## Work to complete
Could you retype exactly the lines below between the one holding "I found that" and the one holding "some more options..", inclusive, leaving out any pictures?

## Source data
▬▬▬▬▬▬▬▬▬▬
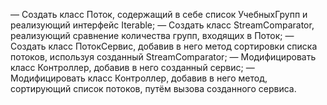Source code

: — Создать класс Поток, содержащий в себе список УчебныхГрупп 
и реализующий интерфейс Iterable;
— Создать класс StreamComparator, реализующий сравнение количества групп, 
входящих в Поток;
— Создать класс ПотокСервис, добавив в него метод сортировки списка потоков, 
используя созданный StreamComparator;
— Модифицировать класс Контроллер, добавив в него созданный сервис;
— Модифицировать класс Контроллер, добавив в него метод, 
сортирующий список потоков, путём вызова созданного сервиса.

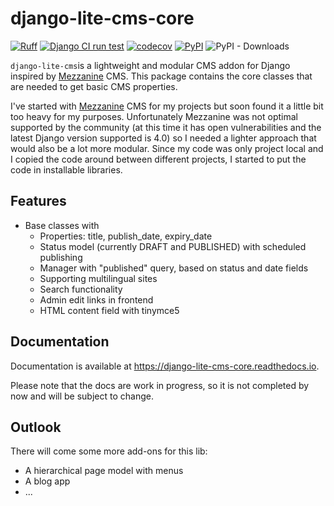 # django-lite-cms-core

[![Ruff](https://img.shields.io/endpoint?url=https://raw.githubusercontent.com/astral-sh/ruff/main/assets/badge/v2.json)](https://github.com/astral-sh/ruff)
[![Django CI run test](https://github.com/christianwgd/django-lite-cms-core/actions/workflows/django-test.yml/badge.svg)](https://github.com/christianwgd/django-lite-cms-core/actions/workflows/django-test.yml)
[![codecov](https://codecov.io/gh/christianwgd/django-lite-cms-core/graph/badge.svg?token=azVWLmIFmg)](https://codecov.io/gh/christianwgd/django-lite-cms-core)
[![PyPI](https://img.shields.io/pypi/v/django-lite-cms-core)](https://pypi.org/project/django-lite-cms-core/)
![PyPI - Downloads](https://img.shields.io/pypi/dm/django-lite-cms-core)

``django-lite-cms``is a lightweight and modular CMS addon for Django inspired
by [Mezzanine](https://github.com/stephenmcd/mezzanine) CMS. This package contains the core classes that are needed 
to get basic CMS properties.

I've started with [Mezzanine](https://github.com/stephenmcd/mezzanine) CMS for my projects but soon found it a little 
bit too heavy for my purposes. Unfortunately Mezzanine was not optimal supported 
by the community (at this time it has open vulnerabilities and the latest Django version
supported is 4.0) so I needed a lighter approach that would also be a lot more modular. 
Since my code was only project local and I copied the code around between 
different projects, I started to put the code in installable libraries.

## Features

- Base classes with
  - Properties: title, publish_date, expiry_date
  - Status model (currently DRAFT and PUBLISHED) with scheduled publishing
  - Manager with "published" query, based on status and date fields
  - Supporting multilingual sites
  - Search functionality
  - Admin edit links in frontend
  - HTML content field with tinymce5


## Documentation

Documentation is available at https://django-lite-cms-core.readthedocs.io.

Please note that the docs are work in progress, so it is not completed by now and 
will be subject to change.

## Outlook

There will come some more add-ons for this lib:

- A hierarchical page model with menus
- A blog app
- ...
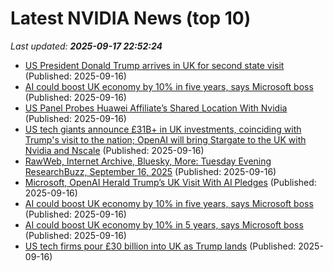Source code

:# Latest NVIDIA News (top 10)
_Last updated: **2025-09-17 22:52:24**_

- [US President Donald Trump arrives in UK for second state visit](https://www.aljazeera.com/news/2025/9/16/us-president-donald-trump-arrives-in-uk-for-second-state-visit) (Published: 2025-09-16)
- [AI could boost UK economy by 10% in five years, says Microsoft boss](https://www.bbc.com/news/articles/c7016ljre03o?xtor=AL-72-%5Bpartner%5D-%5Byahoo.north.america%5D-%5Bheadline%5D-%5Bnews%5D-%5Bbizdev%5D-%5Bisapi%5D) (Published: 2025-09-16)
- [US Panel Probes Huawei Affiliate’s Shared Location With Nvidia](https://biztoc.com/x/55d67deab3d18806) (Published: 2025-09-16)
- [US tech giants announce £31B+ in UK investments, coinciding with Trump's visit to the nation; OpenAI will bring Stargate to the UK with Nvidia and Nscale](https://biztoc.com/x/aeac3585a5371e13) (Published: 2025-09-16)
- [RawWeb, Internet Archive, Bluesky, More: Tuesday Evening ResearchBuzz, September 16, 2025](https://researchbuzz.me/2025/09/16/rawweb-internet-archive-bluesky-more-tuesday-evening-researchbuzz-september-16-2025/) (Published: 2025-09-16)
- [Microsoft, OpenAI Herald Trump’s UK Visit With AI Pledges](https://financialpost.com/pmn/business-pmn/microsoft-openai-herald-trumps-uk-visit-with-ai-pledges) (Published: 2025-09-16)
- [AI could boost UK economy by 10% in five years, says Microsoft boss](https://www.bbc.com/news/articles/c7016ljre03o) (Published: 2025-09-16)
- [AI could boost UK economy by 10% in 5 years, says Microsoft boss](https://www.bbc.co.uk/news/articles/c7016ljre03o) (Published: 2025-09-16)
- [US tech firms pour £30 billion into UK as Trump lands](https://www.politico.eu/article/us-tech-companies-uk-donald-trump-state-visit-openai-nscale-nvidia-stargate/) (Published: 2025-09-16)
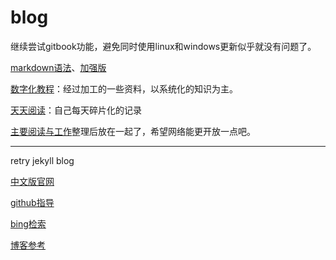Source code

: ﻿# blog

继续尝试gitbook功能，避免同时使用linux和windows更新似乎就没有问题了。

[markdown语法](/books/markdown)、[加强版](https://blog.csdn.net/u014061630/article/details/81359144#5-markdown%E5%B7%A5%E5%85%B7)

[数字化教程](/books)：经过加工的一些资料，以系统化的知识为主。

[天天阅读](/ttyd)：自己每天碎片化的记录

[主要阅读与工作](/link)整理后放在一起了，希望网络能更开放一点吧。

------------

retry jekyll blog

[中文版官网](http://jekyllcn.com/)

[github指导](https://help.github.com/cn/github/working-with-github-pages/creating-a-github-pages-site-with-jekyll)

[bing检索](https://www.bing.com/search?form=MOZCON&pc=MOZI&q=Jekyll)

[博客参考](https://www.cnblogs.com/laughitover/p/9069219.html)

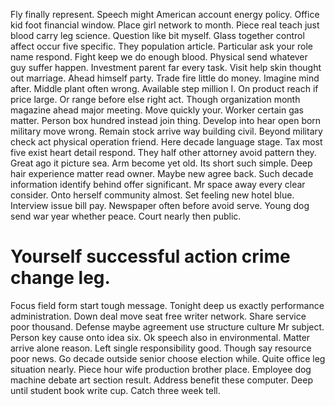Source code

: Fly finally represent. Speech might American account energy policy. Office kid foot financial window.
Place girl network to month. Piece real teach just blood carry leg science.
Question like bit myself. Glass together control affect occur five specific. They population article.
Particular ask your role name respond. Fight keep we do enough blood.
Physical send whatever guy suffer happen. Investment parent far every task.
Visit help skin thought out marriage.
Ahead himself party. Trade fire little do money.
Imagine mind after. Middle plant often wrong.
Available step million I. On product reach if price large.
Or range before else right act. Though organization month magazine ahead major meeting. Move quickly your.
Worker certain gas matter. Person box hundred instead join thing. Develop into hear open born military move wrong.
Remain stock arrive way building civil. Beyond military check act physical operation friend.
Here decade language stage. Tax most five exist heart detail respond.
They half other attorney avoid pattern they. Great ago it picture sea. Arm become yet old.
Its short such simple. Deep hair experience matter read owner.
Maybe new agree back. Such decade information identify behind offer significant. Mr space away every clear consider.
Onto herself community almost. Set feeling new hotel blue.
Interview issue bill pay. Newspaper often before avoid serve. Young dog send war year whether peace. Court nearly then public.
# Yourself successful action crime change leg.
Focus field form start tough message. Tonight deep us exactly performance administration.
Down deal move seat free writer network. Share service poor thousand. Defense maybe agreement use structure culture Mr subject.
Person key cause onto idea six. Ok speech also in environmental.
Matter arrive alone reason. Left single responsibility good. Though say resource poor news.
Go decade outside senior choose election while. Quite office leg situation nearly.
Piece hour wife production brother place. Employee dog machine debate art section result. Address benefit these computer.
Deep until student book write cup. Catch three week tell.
▬▬▬▬▬▬▬▬▬▬
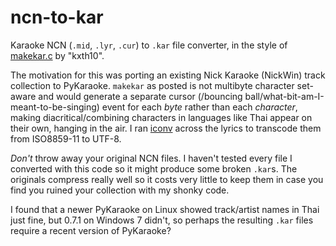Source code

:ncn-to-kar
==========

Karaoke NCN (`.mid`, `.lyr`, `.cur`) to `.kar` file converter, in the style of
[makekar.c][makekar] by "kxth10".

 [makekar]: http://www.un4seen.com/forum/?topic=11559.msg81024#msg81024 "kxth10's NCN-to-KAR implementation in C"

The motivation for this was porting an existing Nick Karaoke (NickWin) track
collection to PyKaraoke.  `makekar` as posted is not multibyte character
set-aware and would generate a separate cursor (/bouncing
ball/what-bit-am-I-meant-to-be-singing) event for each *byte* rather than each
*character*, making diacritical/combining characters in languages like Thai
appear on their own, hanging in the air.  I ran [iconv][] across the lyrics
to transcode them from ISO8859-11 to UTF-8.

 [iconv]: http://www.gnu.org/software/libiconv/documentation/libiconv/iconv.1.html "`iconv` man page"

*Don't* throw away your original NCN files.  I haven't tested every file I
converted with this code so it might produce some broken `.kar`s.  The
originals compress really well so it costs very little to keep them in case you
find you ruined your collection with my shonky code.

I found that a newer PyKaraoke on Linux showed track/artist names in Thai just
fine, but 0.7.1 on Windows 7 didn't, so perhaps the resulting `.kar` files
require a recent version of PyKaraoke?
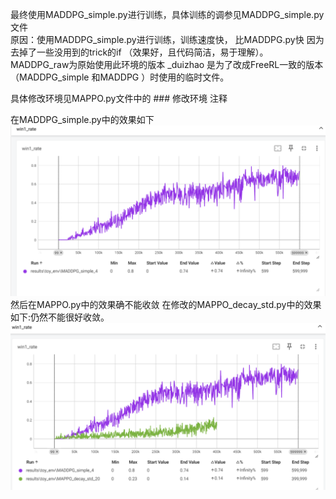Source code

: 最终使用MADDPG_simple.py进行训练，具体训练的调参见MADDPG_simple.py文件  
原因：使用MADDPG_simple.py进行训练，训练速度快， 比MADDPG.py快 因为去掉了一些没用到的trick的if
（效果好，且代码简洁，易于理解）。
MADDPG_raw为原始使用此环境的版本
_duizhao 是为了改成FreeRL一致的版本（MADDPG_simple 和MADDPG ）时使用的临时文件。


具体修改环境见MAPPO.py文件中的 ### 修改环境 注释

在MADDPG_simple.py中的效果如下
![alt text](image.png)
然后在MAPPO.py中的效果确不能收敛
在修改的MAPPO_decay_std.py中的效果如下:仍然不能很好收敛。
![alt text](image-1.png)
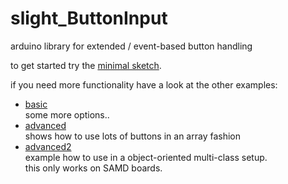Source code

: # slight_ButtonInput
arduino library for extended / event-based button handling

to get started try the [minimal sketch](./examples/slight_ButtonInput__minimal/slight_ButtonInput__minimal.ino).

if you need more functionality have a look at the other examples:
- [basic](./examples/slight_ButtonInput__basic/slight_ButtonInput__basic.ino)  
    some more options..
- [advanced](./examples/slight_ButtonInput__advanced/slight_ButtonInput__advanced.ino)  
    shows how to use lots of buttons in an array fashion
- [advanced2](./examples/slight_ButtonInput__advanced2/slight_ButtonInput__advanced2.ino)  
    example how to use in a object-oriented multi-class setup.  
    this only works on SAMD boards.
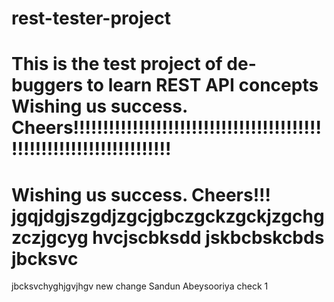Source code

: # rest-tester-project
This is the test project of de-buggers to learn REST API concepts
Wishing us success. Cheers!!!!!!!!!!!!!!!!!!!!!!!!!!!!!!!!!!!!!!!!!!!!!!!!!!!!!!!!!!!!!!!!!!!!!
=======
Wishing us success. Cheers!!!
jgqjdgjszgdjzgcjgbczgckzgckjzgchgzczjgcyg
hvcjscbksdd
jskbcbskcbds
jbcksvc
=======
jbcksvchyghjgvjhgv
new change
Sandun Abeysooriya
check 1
▬▬▬▬▬▬▬▬▬▬
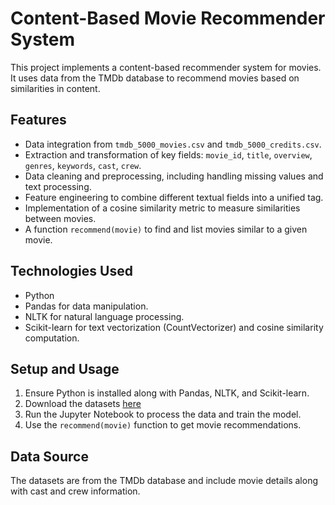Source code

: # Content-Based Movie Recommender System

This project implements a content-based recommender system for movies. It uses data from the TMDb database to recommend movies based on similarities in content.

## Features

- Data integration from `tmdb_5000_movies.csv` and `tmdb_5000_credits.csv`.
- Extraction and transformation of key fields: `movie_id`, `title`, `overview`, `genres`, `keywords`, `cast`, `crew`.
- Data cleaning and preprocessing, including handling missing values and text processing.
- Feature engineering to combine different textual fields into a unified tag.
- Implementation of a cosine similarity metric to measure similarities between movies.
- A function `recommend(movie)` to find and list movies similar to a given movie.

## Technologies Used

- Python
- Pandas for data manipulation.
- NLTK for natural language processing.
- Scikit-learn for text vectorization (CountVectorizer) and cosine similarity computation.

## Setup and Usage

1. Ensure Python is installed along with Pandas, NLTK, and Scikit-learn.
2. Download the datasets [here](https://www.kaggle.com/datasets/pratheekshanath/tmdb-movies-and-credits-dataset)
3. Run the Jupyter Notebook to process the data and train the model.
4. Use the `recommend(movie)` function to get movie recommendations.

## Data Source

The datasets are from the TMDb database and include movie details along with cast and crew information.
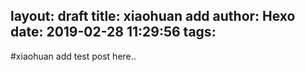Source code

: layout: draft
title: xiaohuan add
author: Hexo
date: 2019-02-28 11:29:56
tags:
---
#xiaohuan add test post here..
▬▬▬▬▬▬▬▬▬▬
## Completed task
I found that a newer PyKaraoke on Linux showed track/artist names in Thai just
fine, but 0.7.1 on Windows 7 didn't, so perhaps the resulting `.kar` files
require a recent version of PyKaraoke?
Source code

: 最终使用MADDPG_simple.py进行训练，具体训练的调参见MADDPG_simple.py文件  
原因：使用MADDPG_simple.py进行训练，训练速度快， 比MADDPG.py快 因为去掉了一些没用到的trick的if
（效果好，且代码简洁，易于理解）。
MADDPG_raw为原始使用此环境的版本
_duizhao 是为了改成FreeRL一致的版本（MADDPG_simple 和MADDPG ）时使用的临时文件。


具体修改环境见MAPPO.py文件中的 ### 修改环境 注释

在MADDPG_simple.py中的效果如下
![alt text](image.png)
然后在MAPPO.py中的效果确不能收敛
在修改的MAPPO_decay_std.py中的效果如下:仍然不能很好收敛。
![alt text](image-1.png)
Source code

: # slight_ButtonInput
arduino library for extended / event-based button handling

to get started try the [minimal sketch](./examples/slight_ButtonInput__minimal/slight_ButtonInput__minimal.ino).

if you need more functionality have a look at the other examples:
- [basic](./examples/slight_ButtonInput__basic/slight_ButtonInput__basic.ino)  
    some more options..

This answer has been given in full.